AI & Robotics News

Liquid AI wants to give smartphones small, fast AI that can see with new LFM2-VL model

August 13, 2025

Liquid AI has released LFM2-VL, a new generation of vision-language foundation models designed for efficient deployment across a wide range of hardware — from smartphones and laptops to wearables and embedded systems.

The models promise low-latency performance, strong accuracy, and flexibility for real-world applications.

LFM2-VL builds on the company’s existing LFM2 architecture introduced just over a month ago as the “fastest on-device foundation models on the market” thanks to its approach of generating “weights” or model settings on the fly for each input (known as Linear Input-Varying (LIV) system), extending it into multimodal processing that supports both text and image inputs at variable resolutions.

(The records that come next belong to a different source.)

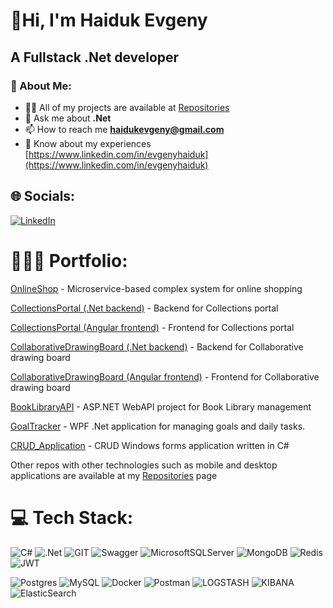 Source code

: # 👋Hi, I'm Haiduk Evgeny
## A Fullstack .Net developer
### 💫 About Me:
- 👨‍💻 All of my projects are available at [Repositories](https://github.com/HaidukEvgen?tab=repositories)
- 💬 Ask me about **.Net**
- 📫 How to reach me **haidukevgeny@gmail.com**
- 📄 Know about my experiences [https://www.linkedin.com/in/evgenyhaiduk](https://www.linkedin.com/in/evgenyhaiduk)

## 🌐 Socials:
[![LinkedIn](https://img.shields.io/badge/LinkedIn-%230077B5.svg?logo=linkedin&logoColor=white)](https://linkedin.com/in/evgenyhaiduk) 

# 👨🏻‍💻 Portfolio:
[OnlineShop](https://github.com/HaidukEvgen/OnlineShop) - Microservice-based complex system for online shopping

[CollectionsPortal (.Net backend)](https://github.com/HaidukEvgen/CollectionsPortal.Server) - Backend for Collections portal

[CollectionsPortal (Angular frontend)](https://github.com/HaidukEvgen/CollectionsPortal.Client) - Frontend for Collections portal

[CollaborativeDrawingBoard (.Net backend)](https://github.com/HaidukEvgen/CollaborativeDrawingBoard.Server) - Backend for Collaborative drawing board

[CollaborativeDrawingBoard (Angular frontend)](https://github.com/HaidukEvgen/CollaborativeDrawingBoard.Client) - Frontend for Collaborative drawing board

[BookLibraryAPI](https://github.com/HaidukEvgen/BookLibraryAPI) - ASP.NET WebAPI project for Book Library management

[GoalTracker](https://github.com/HaidukEvgen/GoalTracker) - WPF .Net application for managing goals and daily tasks.

[CRUD_Application](https://github.com/HaidukEvgen/CRUD_Application) - CRUD Windows forms application written in C#

Other repos with other technologies such as mobile and desktop applications are available at my [Repositories](https://github.com/HaidukEvgen?tab=repositories) page

# 💻 Tech Stack:
![C#](https://img.shields.io/badge/c%23-%23239120.svg?style=for-the-badge&logo=c-sharp&logoColor=white)
![.Net](https://img.shields.io/badge/.NET-5C2D91?style=for-the-badge&logo=.net&logoColor=white)
![GIT](https://img.shields.io/badge/Git-fc6d26?style=for-the-badge&logo=git&logoColor=white)
![Swagger](https://img.shields.io/badge/-Swagger-%23Clojure?style=for-the-badge&logo=swagger&logoColor=white)
![MicrosoftSQLServer](https://img.shields.io/badge/Microsoft%20SQL%20Server-CC2927?style=for-the-badge&logo=microsoft%20sql%20server&logoColor=white)
![MongoDB](https://img.shields.io/badge/MongoDB-%234ea94b.svg?style=for-the-badge&logo=mongodb&logoColor=white) 
![Redis](https://img.shields.io/badge/redis-%23DD0031.svg?style=for-the-badge&logo=redis&logoColor=white) 
![JWT](https://img.shields.io/badge/JWT-black?style=for-the-badge&logo=JSON%20web%20tokens) 

![Postgres](https://img.shields.io/badge/postgres-%23316192.svg?style=for-the-badge&logo=postgresql&logoColor=white) 
![MySQL](https://img.shields.io/badge/mysql-%2300000f.svg?style=for-the-badge&logo=mysql&logoColor=white) 
![Docker](https://img.shields.io/badge/docker-%230db7ed.svg?style=for-the-badge&logo=docker&logoColor=white) 
![Postman](https://img.shields.io/badge/Postman-FF6C37?style=for-the-badge&logo=postman&logoColor=white) 
![LOGSTASH](https://img.shields.io/badge/logstash-005571.svg?style=for-the-badge&logo=logstash) 
![KIBANA](https://img.shields.io/badge/kibana-005571.svg?style=for-the-badge&logo=kibana&logoColor=white&color=%23005571) 
![ElasticSearch](https://img.shields.io/badge/-ElasticSearch-005571?style=for-the-badge&logo=elasticsearch) 
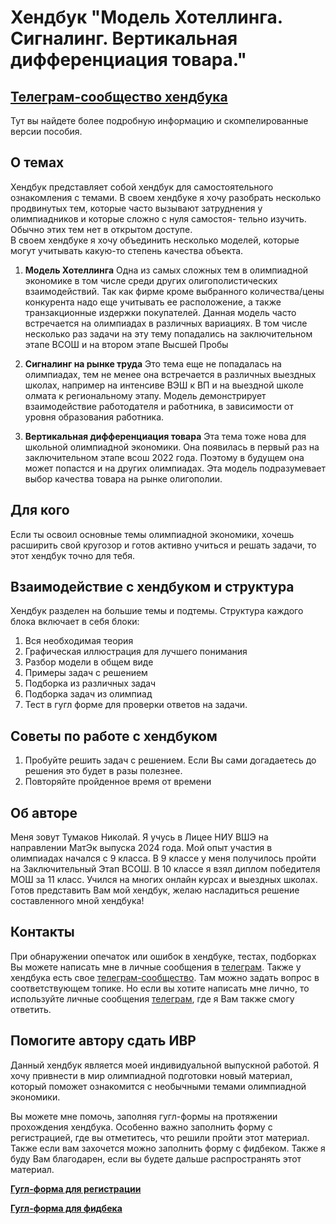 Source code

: # Хендбук "Модель Хотеллинга. Сигналинг. Вертикальная дифференциация товара."

## [Телеграм-сообщество хендбука](https://t.me/+kp0olJBiHb1mN2Ni)
Тут вы найдете более подробную информацию и скомпелированные версии пособия.


## О темах
Хендбук представляет собой хендбук для самостоятельного ознакомления с темами. 
В своем хендбуке я хочу разобрать несколько продвинутых тем, которые часто
вызывают затруднения у олимпиадников и которые сложно с нуля самостоя-
тельно изучить. Обычно этих тем нет в открытом доступе.  
В своем хендбуке я хочу объединить несколько моделей, которые могут учитывать 
какую-то степень качества объекта.

1. **Модель Хотеллинга** Одна из самых сложных тем в олимпиадной экономике 
в том числе среди других олигополистических взаимодействий. Так
как фирме кроме выбранного количества/цены конкурента надо еще учитывать 
ее расположение, а также транзакционные издержки покупателей.
Данная модель часто встречается на олимпиадах в различных вариациях.
В том числе несколько раз задачи на эту тему попадались на заключительном
этапе ВСОШ и на втором этапе Высшей Пробы

2. **Сигналинг на рынке труда** Это тема еще не попадалась на олимпиадах,
тем не менее она встречается в различных выездных школах, например
на интенсиве ВЭШ к ВП и на выездной школе олмата к региональному
этапу. Модель демонстрирует взаимодействие работодателя и работника, в
зависимости от уровня образования работника.

3. **Вертикальная дифференциация товара** Эта тема тоже нова для школьной 
олимпиадной экономики. Она появилась в первый раз на заключительном 
этапе всош 2022 года. Поэтому в будущем она может попастся и на
других олимпиадах. Эта модель подразумевает выбор качества товара на
рынке олигополии.

## Для кого
Если ты освоил основные темы олимпиадной экономики, хочешь расширить свой кругозор и готов активно учиться и решать задачи, то этот хендбук точно для тебя.

## Взаимодействие с хендбуком и структура
Хендбук разделен на большие темы и подтемы. Структура каждого блока включает в себя блоки:
1. Вся необходимая теория
2. Графическая иллюстрация для лучшего понимания
3. Разбор модели в общем виде
4. Примеры задач с решением
5. Подборка из различных задач
6. Подборка задач из олимпиад
7. Тест в гугл форме для проверки ответов на задачи.

## Советы по работе с хендбуком
1. Пробуйте решить задач с решением. Если Вы сами догадаетесь до решения это будет в разы полезнее.
2. Повторяйте пройденное время от времени

## Об авторе
Меня зовут Тумаков Николай. Я учусь в Лицее НИУ ВШЭ на направлении МатЭк выпуска 2024 года. Мой опыт участия
в олимпиадах начался с 9 класса. В 9 классе у меня получилось пройти на Заключительный Этап ВСОШ. В 10
классе я взял диплом победителя МОШ за 11 класс. Учился на многих онлайн курсах и выездных школах. 
Готов представить Вам мой хендбук, желаю насладиться решение составленного мной хендбука!

## Контакты
При обнаружении опечаток или ошибок в хендбуке, тестах, подборках Вы можете
написать мне в личные сообщения в [телеграм](https://t.me/nntumakov).
Также у хендбука есть свое [телеграм-сообщество](https://t.me/econ_handbook_screening). Там можно задать вопрос в 
соответствующем топике. Но если вы хотите написать мне лично, то используйте личные
сообщения [телеграм](https://t.me/nntumakov), где я Вам также смогу ответить.

## Помогите автору сдать ИВР
Данный хендбук является моей индивидуальной выпускной работой. Я хочу привнести в мир олимпиадной подготовки новый материал,
который поможет ознакомится с необычными темами олимпиадной экономики.

Вы можете мне помочь, заполняя гугл-формы на протяжении прохождения хендбука. Особенно важно заполнить форму с регистрацией, где вы 
отметитесь, что решили пройти этот материал. Также если вам захочется можно заполнить форму с фидбеком. Также я буду Вам 
благодарен, если вы будете дальше распространять этот материал.

**[Гугл-форма для регистрации](https://forms.gle/bW7CD2zcdUhnbFnR7)**

**[Гугл-форма для фидбека](https://forms.gle/31gene8PMRuqCLvr9)**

According to Liquid AI, the models deliver up to twice the GPU inference speed of comparable vision-language models, while maintaining competitive performance on common benchmarks.

“Efficiency is our product,” wrote Liquid AI co-founder and CEO Ramin Hasani in a post on X announcing the new model family:

meet LFM2-VL: an efficient Liquid vision-language model for the device class. open weights, 440M & 1.6B, up to 2× faster on GPU with competitive accuracy, Native 512×512, smart patching for big images.

efficiency is our product @LiquidAI_

download them on @huggingface:… pic.twitter.com/3Lze6Hc6Ys

— Ramin Hasani (@ramin_m_h) August 12, 2025

Two variants for different needs

The release includes two model sizes:

LFM2-VL-450M — a hyper-efficient model with less than half a billion parameters (internal settings) aimed at highly resource-constrained environments.
LFM2-VL-1.6B — a more capable model that remains lightweight enough for single-GPU and device-based deployment.

Both variants process images at native resolutions up to 512×512 pixels, avoiding distortion or unnecessary upscaling.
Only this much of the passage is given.